When all resources are dereferenced, because of ΔtA and all of the Δt's of the base representation (the HTML page) and each respective embedded resource, it can occur that Bob's representation of U2 has a Δt < ΔtA.
Hm. So there are two timelines of archiving.
alice.cdxj 01:00 UTC | https://example.com 01:10 UTC | https://example.com/photo.jpg
bob.cdxj 01:10 UTC | https://example.com 01:15 UTC | https://example.com/photo.jpg
Now, do you mean that when Bob replays https://example.com looking at the moment of 01:10 UTC, the timelines will be merged and he will see Alice's fetched image instead of the image he would have expected to see, - because Alice's time of archiving the image is closer to the moment Bob is replaying?
Does this happen because usually people are replaying a whole directory of CDXJ files instead of one file, and a normal practice is to merge CDXJ files?
Crawling happens per host, I assume. Can Alice and Bob both create a random unique ID, like UUID4, every time they set out to archive https://example.com - and use that ID to tag every record in the index?
Replay system would know to prefer the records tagged with the same Crawl ID to the ones which used another Crawl ID.
Yes, were they merged, the current logic for resolution is temporal without regard to source, so Bob/Alice viewing https://example.com at 01:10 UTC would get Bob's HTML and Alice's embedded JPG.
The dynamics of most web archives (I believe) is to use solely their set of WARCs for replay with an index they, themselves generate. I am unaware of other systems (beyond ipwb) that work on a set of indexes (e.g., collection of CDXJ files) to replay WARCs beyond their own control.
The crawl policy can vary. For example, if crawling is configured with priority to breadth, a crawler might grab all the HTML and other HTML pages before fetching embedded resources. This might result in more coverage (viewable HTML pages) with the downside being the embedded resources might have changed or no longer be present when they move from the frontier (list of URIs to be preserved) to the horizon (point at which it is preserved). So, example.com might link to foo.com which links to bar.com. A crawler might try to capture these URIs in order: example.com, foo.com, bar.com, example.com/photo.jpg. I am unaware of whether this is typical but old captures of HTML pages without preserved images means that the behavior (or similar) has been exhibited in-practice.
Metadata like crawl source can be present in the WARC but that is a feature of the crawler itself and not guaranteed.
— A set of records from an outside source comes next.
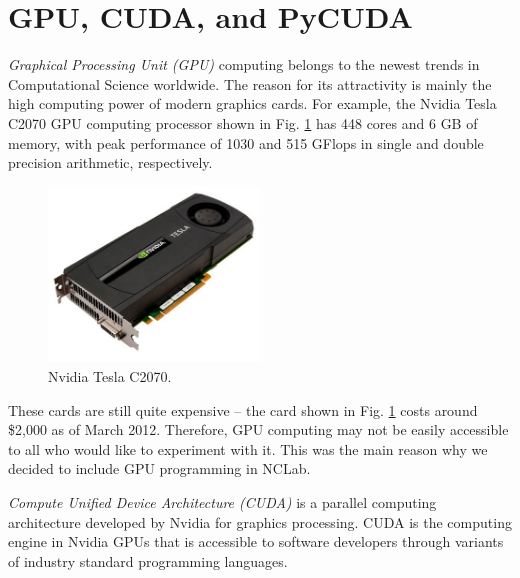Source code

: \documentclass{article}
\begin{document}
\normalsize

\newpage
\setcounter{tocdepth}{2}
\tableofcontents

\newpage

\pagestyle{plain}
\setcounter{page}{1}


\newpage

\pagestyle{plain}

\section{GPU, CUDA, and PyCUDA}

{\em Graphical Processing Unit (GPU)} computing belongs to the newest trends in
Computational Science worldwide. The reason for its attractivity is mainly 
the high computing power of modern graphics cards. For example, the 
Nvidia Tesla C2070 GPU computing processor shown in Fig. \ref{fig:tesla} 
has 448 cores and 6 GB of memory, with peak performance of 1030 and 515 
GFlops in single and double precision arithmetic, respectively.


\begin{figure}[!ht]
\begin{center}
\includegraphics[width=0.5\textwidth]{img/tesla.png}
\caption{Nvidia Tesla C2070.}
\label{fig:tesla}
\end{center}
\end{figure}
\noindent
These cards are still quite expensive -- the card shown in Fig. \ref{fig:tesla} costs 
around \$2,000 as of March 2012. Therefore, GPU computing may not be easily accessible 
to all who would like to experiment with it. This was the main reason why we decided to 
include GPU programming in NCLab. 

{\em Compute Unified Device Architecture (CUDA)} is a parallel computing architecture 
developed by Nvidia for graphics processing. CUDA is the computing engine in 
Nvidia GPUs that is accessible to software developers through variants of 
industry standard programming languages.
\end{document}
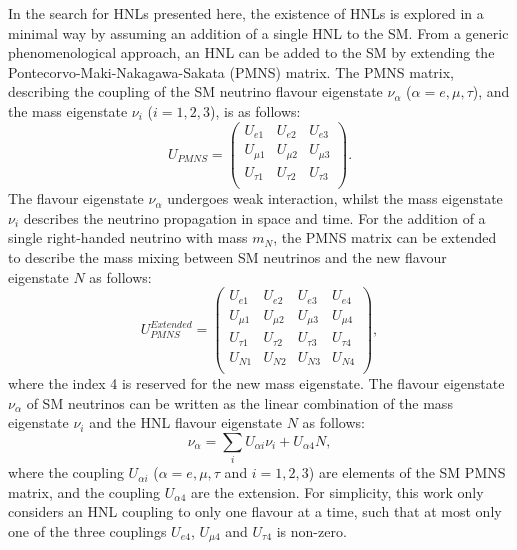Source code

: In the search for HNLs presented here, the existence of HNLs is explored in a minimal way by assuming an addition of a single HNL to the SM.  
From a generic phenomenological approach, an HNL can be added to the SM by extending the Pontecorvo-Maki-Nakagawa-Sakata (PMNS) matrix.
The PMNS matrix, describing the coupling of the SM neutrino flavour eigenstate $\nu_{\alpha}$ ($\alpha=e,\mu,\tau$), and the mass eigenstate $\nu_{i}$ ($i=1,2,3$), is as follows:
\begin{equation}
	U_{PMNS} =
	\begin{pmatrix}
		U_{e1} & U_{e2} & U_{e3}\\
		U_{\mu1} & U_{\mu2} & U_{\mu3}\\
		U_{\tau1} & U_{\tau2} & U_{\tau3}\\
	\end{pmatrix}.
\end{equation}
The flavour eigenstate $\nu_{\alpha}$ undergoes weak interaction, whilst the mass eigenstate $\nu_{i}$ describes the neutrino propagation in space and time.
For the addition of a single right-handed neutrino with mass $m_{N}$, the PMNS matrix can be extended to describe the mass mixing between SM neutrinos and the new flavour eigenstate $N$ as follows:
\begin{equation}
	U_{PMNS}^{Extended} =
	\begin{pmatrix}
		U_{e1} & U_{e2} & U_{e3} & U_{e4}\\
		U_{\mu1} & U_{\mu2} & U_{\mu3} & U_{\mu4}\\
		U_{\tau1} & U_{\tau2} & U_{\tau3} & U_{\tau4}\\
		U_{N1} & U_{N2} & U_{N3} & U_{N4}\\
	\end{pmatrix},
\end{equation}
where the index 4 is reserved for the new mass eigenstate.
The flavour eigenstate  $\nu_{\alpha}$ of SM neutrinos can be written as the linear combination of the mass eigenstate $\nu_{i}$ and the HNL flavour eigenstate $N$ as follows:
\begin{equation}
	\nu_{\alpha}=\sum_i U_{\alpha i}\nu_{i} + U_{\alpha 4}N,
\end{equation}
where the coupling $U_{\alpha i }$ ($\alpha=e,\mu,\tau$ and $i=1,2,3$) are elements of the SM PMNS matrix, and the coupling $U_{\alpha 4}$ are the extension.
For simplicity, this work only considers an HNL coupling to only one flavour at a time, such that at most only one of the three couplings $U_{e4}$, $U_{\mu4}$ and $U_{\tau4}$ is non-zero.

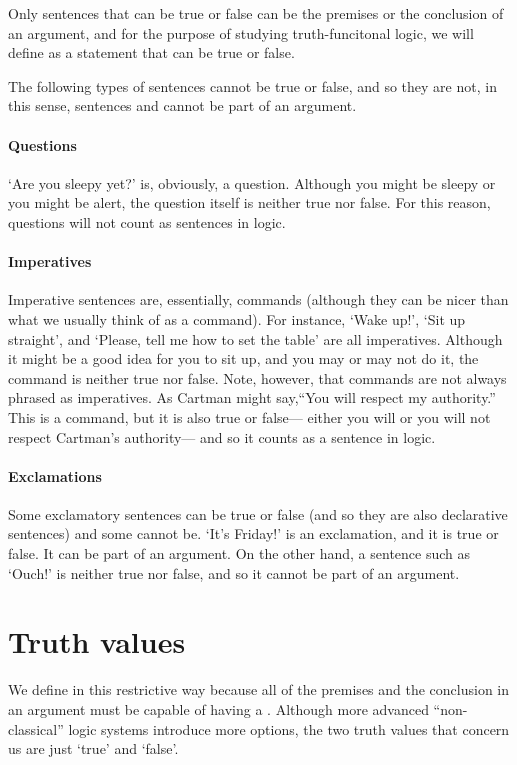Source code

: Only sentences that can be true or false can be the premises or the conclusion of an argument, and for the purpose of studying truth-funcitonal logic, we will define  as a statement that can be true or false.

The following types of sentences cannot be true or false, and so they are not, in this sense, sentences and cannot be part of an argument.

\paragraph{Questions} `Are you sleepy yet?' is, obviously, a question. Although you might be sleepy or you might be alert, the question itself is neither true nor false. For this reason, questions will not count as sentences in logic. 

\paragraph{Imperatives} Imperative sentences are, essentially, commands (although they can be nicer than what we usually think of as a command). For instance, `Wake up!', `Sit up straight', and `Please, tell me how to set the table' are all imperatives. Although it might be a good idea for you to sit up, and you may or may not do it, the command is neither true nor false. Note, however, that commands are not always phrased as imperatives.  As Cartman might say,``You will respect my authority.'' This is a command, but it is also true or false--- either you will or you will not respect Cartman's authority--- and so it counts as a sentence in logic.

\paragraph{Exclamations} Some exclamatory sentences can be true or false (and so they are also declarative sentences) and some cannot be. `It's Friday!' is an exclamation, and it is true or false. It can be part of an argument. On the other hand, a sentence such as `Ouch!' is neither true nor false, and so it cannot be part of an argument. 

\section{Truth values}
We define  in this restrictive way because all of the premises and the conclusion in an argument must be capable of having a . Although more advanced ``non-classical'' logic systems introduce more options, the two truth values that concern us are just `true' and `false'. 

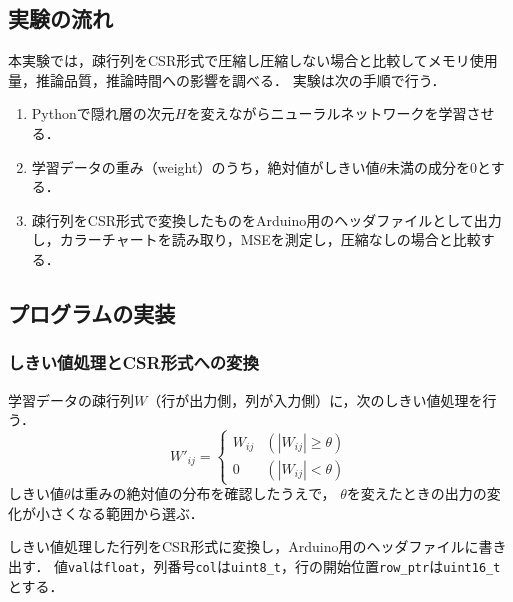 \documentclass[a4paper,11pt,uplatex,dvipdfmx]{jsarticle}
\begin{document}
\subsection{実験の流れ}

本実験では，疎行列をCSR形式で圧縮し圧縮しない場合と比較してメモリ使用量，推論品質，推論時間への影響を調べる．
実験は次の手順で行う．

\begin{enumerate}
  \item Pythonで隠れ層の次元$H$を変えながらニューラルネットワークを学習させる．
  \item 学習データの重み（weight）のうち，絶対値がしきい値$\theta$未満の成分を0とする．
  \item 疎行列をCSR形式で変換したものをArduino用のヘッダファイルとして出力し，カラーチャートを読み取り，MSEを測定し，圧縮なしの場合と比較する．
\end{enumerate}

\subsection{プログラムの実装}

\subsubsection{しきい値処理とCSR形式への変換}

学習データの疎行列$W$（行が出力側，列が入力側）に，次のしきい値処理を行う．
\begin{equation}
  W'_{ij} =
  \begin{cases}
    W_{ij} & (|W_{ij}| \geq \theta) \\
    0      & (|W_{ij}| < \theta)
  \end{cases}
\end{equation}
しきい値$\theta$は重みの絶対値の分布を確認したうえで，
$\theta$を変えたときの出力の変化が小さくなる範囲から選ぶ．

しきい値処理した行列をCSR形式に変換し，Arduino用のヘッダファイルに書き出す．
値\texttt{val}は\texttt{float}，列番号\texttt{col}は\texttt{uint8\_t}，行の開始位置\texttt{row\_ptr}は\texttt{uint16\_t}とする．
\end{document}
I am unsure if most crawlers give a unique identifier to the crawl instance/source. We could attribute metadata to the source of indexing and thus archive in the JSON block within the CDXJ, which would allow the client to, for example, give precedence to their own captures in replaying composite mementos but that can get quickly get complicated.
@machawk1 the potential temporal inconsistency issue you are describing is a result of index merging, not of the IPFS record pinning. The reply system will request closes embedded resources based on closest matching records in the index, irrespective of whether or not corresponding data is pinned/cached in the local/primary IPFS store. If an IPFS record in locally available, it does not automatically jump into the replay until requested and if a record is locally missing, does not make it do-not-replay-and-fallback-to-another-match, it will be attempted to be discovered from peers instead or fail to resolve.
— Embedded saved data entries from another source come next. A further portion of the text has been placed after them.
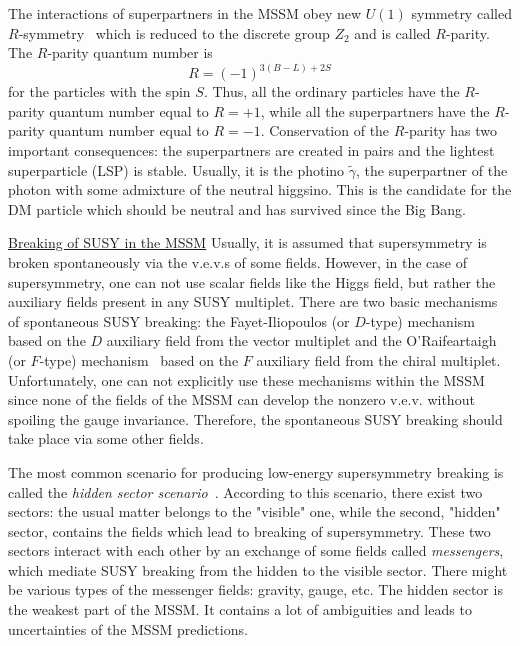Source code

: \documentclass{cernyrep}
\begin{document}
\clearpage
The interactions of superpartners in the MSSM obey 
new $U(1)$ symmetry called $R$-symmetry~\cite{r-symmetry}
which is reduced to the discrete group $Z_2$ and is called
$R$-parity. The $R$-parity quantum number  is
\begin{equation}
R=(-1)^{3(B-L)+2S}
\label{par}
\end{equation}
for the particles with the spin $S$. Thus, all the ordinary
particles have the $R$-parity quantum number equal to $R=+1$,
while all the superpartners have the $R$-parity quantum number
equal to $R=-1$. 
Conservation of the $R$-parity has two important consequences:
 the superpartners are created in pairs and 
the lightest superparticle (LSP) is stable.
Usually, it is the photino $\tilde \gamma $, the superpartner
of the photon with some admixture of the neutral higgsino. This
is the candidate for the DM particle which should be neutral
and has survived since the Big Bang.

\underline{Breaking of SUSY in the MSSM}
Usually, it is assumed that supersymmetry is broken
spontaneously via the v.e.v.s of some fields.  However, in
the case of supersymmetry, one can not use scalar fields
like the Higgs field, but rather the auxiliary fields present
in any SUSY  multiplet. There are two basic mechanisms of
spontaneous SUSY breaking: the Fayet-Iliopoulos (or $D$-type)
mechanism~\cite{Fayet} based on the  $D$ auxiliary field from
the vector multiplet and the O'Raifeartaigh (or $F$-type)
mechanism~\cite{O'R} based on the $F$ auxiliary field from the
chiral multiplet. Unfortunately, one can not explicitly use
these mechanisms within the MSSM since none of the fields of
the MSSM can develop the nonzero v.e.v. without spoiling the
gauge invariance. Therefore, the spontaneous SUSY breaking
should take place via some other fields.

The most common scenario for producing low-energy supersymmetry
breaking is called the {\em hidden sector
scenario}~\cite{hidden}. According to this scenario, there exist
two sectors: the usual matter belongs to the "visible" one, while
the second, "hidden" sector, contains the fields which lead to
breaking of supersymmetry. These two sectors interact with
each other by an exchange of some fields called {\em messengers},
which mediate SUSY breaking from the hidden to the visible sector.
There might be various types of the messenger fields: gravity,
gauge, etc. The hidden sector is the weakest part of the MSSM.
It contains a lot of ambiguities and leads to uncertainties of
the MSSM predictions.
\end{document}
I see. These strategies probably can be configurable. One of possible ways to do it would be to add a hash of the source WARC file into every line of the CDXJ index (just like you mentioned) when ipwb index
'ing it.
@ibnesayeed raises a valid point; pinning only means that certain set of files will be served from your local IPFS node and will not be deleted by IPFS garbage collector. That ensures persistence; otherwise, the files can be easily lost.
Source locking will lose many advantages of merging collections from different sources to enrich the archive and patch pages with missing embedded resources. That said, I remember discussing a new model of archival replay system by building a resource dependency graph index which will allow replay of pages with prespecified versions of embedded resources unless explicitly updated. That model can be implemented in IPWB someday after giving more thoughts to it, but it will be a big change in the system.
Source locking will lose many advantages of merging collections from different sources
I agree with this. The origin of the payload ought to be agnostic of the method or creator though there could be a case of maintaining provenance to ensure the composite memento you view is solely made up of your own captures. There could be a need for this or a desire to be liberal with assembling a composite memento solely on the temporally closest embedded resources.
I remember discussing a new model of archival replay system
This sounds related to your Web Bundling work, @ibnesayeed.
pinning only means that certain set of files will be served from your local IPFS node and will not be deleted by IPFS garbage collector
Right, but if you a user explicitly pins the captures from an external CDXJ but does not have references in their own CDXJ, it seems that their local IPFS node could accumulate a lot of garbage without having a basis for its significance, despite the payload still be accessible.
There could be a need for this or a desire to be liberal with assembling a composite memento solely on the temporally closest embedded resources.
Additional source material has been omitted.